Reproduce the first line of the entries that follow and each later line, word for word, ending with the one containing "- Fix user-ssh-keys-agent".

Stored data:
#####

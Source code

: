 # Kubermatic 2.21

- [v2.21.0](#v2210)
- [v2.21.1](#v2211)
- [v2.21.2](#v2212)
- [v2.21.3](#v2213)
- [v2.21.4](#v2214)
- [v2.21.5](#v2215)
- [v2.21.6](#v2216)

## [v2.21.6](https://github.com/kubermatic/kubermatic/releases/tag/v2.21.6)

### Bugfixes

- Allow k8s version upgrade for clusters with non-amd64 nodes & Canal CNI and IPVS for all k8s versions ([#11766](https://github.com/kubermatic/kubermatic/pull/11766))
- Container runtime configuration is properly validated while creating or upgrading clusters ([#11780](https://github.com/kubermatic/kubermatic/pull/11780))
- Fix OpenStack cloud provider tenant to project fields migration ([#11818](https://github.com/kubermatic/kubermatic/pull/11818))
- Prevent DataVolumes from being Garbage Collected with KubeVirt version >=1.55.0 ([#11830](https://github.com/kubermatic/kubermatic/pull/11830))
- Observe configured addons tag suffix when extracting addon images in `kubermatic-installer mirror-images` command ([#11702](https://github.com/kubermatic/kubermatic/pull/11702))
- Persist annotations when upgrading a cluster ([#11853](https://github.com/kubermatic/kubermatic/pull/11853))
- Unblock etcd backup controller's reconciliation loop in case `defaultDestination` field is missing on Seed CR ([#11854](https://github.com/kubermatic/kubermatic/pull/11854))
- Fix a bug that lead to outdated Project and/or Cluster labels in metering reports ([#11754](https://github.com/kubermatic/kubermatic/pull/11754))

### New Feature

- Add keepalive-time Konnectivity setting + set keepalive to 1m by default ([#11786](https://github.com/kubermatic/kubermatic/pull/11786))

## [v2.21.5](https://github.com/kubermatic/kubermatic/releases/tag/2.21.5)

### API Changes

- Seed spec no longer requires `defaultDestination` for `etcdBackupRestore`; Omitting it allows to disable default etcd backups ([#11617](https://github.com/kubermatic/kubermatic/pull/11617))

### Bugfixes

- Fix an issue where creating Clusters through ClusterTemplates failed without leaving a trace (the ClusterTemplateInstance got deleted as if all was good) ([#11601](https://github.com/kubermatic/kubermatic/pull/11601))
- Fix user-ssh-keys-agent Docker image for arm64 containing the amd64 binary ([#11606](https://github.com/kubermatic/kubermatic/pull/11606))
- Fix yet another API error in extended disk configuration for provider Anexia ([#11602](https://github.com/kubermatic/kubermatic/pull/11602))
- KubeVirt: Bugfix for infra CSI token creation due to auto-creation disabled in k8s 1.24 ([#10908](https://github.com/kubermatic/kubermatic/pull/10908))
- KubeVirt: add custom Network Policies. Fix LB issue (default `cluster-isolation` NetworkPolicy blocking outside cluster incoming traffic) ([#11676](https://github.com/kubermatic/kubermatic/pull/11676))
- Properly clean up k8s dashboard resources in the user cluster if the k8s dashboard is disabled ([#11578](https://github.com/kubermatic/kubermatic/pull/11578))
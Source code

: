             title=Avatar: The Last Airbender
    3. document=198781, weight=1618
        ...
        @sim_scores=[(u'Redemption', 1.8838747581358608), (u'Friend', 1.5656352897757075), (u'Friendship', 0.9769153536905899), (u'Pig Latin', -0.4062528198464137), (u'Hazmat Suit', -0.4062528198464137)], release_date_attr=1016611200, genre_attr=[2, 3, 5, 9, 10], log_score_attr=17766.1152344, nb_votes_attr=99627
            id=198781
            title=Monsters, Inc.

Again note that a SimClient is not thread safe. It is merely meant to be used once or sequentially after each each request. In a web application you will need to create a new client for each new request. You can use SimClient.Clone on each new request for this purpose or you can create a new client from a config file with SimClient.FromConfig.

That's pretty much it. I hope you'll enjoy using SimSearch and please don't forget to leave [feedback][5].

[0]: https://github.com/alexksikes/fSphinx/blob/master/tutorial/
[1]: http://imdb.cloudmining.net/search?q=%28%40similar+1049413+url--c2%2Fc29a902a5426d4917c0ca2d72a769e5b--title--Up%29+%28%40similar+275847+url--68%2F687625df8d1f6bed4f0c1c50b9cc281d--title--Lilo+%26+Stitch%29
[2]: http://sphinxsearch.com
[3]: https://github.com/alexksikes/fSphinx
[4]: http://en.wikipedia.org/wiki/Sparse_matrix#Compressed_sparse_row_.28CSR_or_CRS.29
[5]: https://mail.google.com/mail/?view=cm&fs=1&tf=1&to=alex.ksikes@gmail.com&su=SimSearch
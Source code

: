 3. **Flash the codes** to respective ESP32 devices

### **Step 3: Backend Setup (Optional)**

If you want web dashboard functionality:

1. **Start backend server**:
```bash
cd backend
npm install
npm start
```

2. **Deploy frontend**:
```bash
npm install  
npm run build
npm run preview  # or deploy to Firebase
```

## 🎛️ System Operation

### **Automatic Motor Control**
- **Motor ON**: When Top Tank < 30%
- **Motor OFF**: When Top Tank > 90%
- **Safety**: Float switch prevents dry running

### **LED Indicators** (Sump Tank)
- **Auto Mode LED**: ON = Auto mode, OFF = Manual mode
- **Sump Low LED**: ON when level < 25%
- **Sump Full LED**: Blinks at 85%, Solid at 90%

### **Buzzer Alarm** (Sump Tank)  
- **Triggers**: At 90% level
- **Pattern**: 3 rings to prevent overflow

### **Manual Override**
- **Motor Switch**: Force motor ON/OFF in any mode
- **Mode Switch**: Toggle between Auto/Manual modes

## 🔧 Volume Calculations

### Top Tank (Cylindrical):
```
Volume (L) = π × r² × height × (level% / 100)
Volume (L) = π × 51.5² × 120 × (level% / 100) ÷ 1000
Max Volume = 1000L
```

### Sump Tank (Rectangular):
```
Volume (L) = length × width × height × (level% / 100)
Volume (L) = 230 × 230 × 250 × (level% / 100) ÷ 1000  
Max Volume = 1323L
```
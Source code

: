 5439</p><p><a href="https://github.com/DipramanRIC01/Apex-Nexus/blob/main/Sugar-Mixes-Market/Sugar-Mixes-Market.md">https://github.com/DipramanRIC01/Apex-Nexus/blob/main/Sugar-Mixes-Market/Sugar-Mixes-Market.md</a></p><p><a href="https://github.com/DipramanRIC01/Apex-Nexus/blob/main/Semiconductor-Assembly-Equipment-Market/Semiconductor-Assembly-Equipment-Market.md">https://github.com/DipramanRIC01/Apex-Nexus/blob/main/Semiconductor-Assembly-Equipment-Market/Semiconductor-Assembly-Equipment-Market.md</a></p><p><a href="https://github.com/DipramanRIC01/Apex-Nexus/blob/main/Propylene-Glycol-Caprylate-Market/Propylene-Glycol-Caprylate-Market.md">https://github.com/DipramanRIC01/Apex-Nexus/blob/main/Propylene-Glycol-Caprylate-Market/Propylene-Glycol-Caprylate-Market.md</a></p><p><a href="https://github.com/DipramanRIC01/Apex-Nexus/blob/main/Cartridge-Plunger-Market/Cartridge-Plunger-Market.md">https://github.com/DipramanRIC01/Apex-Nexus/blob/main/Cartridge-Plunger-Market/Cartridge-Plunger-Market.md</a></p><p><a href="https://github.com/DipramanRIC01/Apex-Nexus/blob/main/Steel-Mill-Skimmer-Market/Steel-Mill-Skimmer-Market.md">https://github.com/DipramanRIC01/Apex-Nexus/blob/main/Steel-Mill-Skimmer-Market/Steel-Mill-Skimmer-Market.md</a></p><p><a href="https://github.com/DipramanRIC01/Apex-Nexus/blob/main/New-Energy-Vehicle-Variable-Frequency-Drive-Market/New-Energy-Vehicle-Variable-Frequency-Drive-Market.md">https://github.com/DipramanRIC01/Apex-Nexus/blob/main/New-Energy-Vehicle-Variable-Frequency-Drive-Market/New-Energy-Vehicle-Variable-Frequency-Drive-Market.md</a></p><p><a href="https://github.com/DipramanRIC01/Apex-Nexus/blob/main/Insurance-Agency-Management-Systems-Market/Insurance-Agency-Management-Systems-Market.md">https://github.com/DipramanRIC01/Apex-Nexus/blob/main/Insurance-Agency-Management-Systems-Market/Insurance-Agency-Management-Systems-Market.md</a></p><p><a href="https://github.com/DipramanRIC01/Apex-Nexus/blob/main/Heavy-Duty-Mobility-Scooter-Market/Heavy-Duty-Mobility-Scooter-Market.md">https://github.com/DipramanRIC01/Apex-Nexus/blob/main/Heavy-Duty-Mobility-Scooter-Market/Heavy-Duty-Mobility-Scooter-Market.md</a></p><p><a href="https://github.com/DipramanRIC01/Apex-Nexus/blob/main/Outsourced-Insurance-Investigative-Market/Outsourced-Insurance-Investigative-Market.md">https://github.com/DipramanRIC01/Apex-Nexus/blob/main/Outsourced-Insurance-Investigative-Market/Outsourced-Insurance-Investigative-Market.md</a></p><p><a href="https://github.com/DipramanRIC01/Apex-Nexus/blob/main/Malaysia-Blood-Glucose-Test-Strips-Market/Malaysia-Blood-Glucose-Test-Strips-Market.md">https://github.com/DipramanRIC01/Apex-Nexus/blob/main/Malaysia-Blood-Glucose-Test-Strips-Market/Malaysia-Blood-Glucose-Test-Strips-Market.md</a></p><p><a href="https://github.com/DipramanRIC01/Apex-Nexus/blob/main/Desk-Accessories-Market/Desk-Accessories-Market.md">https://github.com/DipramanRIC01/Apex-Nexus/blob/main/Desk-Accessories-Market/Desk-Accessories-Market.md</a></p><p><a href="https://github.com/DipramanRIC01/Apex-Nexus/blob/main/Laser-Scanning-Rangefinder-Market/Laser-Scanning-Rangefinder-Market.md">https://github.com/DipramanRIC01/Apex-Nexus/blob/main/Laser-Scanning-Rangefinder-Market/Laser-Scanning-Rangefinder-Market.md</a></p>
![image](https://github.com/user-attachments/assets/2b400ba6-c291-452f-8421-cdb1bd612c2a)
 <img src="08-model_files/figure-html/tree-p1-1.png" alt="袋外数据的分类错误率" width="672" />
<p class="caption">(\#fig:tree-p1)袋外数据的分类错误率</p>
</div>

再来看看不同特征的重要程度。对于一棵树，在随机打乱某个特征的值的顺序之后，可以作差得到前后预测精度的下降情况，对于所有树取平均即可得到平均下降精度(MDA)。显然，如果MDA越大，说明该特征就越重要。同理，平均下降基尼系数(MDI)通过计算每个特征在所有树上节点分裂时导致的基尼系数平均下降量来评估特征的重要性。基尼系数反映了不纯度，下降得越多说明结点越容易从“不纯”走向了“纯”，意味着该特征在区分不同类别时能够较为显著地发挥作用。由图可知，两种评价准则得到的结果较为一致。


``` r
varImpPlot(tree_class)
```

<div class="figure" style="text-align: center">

#####

→ Task solution
Source code

: # Kubermatic 2.21

- [v2.21.0](#v2210)
- [v2.21.1](#v2211)
- [v2.21.2](#v2212)
- [v2.21.3](#v2213)
- [v2.21.4](#v2214)
- [v2.21.5](#v2215)
- [v2.21.6](#v2216)

## [v2.21.6](https://github.com/kubermatic/kubermatic/releases/tag/v2.21.6)

### Bugfixes

- Allow k8s version upgrade for clusters with non-amd64 nodes & Canal CNI and IPVS for all k8s versions ([#11766](https://github.com/kubermatic/kubermatic/pull/11766))
- Container runtime configuration is properly validated while creating or upgrading clusters ([#11780](https://github.com/kubermatic/kubermatic/pull/11780))
- Fix OpenStack cloud provider tenant to project fields migration ([#11818](https://github.com/kubermatic/kubermatic/pull/11818))
- Prevent DataVolumes from being Garbage Collected with KubeVirt version >=1.55.0 ([#11830](https://github.com/kubermatic/kubermatic/pull/11830))
- Observe configured addons tag suffix when extracting addon images in `kubermatic-installer mirror-images` command ([#11702](https://github.com/kubermatic/kubermatic/pull/11702))
- Persist annotations when upgrading a cluster ([#11853](https://github.com/kubermatic/kubermatic/pull/11853))
- Unblock etcd backup controller's reconciliation loop in case `defaultDestination` field is missing on Seed CR ([#11854](https://github.com/kubermatic/kubermatic/pull/11854))
- Fix a bug that lead to outdated Project and/or Cluster labels in metering reports ([#11754](https://github.com/kubermatic/kubermatic/pull/11754))

### New Feature

- Add keepalive-time Konnectivity setting + set keepalive to 1m by default ([#11786](https://github.com/kubermatic/kubermatic/pull/11786))

## [v2.21.5](https://github.com/kubermatic/kubermatic/releases/tag/2.21.5)

### API Changes

- Seed spec no longer requires `defaultDestination` for `etcdBackupRestore`; Omitting it allows to disable default etcd backups ([#11617](https://github.com/kubermatic/kubermatic/pull/11617))

### Bugfixes

- Fix an issue where creating Clusters through ClusterTemplates failed without leaving a trace (the ClusterTemplateInstance got deleted as if all was good) ([#11601](https://github.com/kubermatic/kubermatic/pull/11601))
- Fix user-ssh-keys-agent Docker image for arm64 containing the amd64 binary ([#11606](https://github.com/kubermatic/kubermatic/pull/11606))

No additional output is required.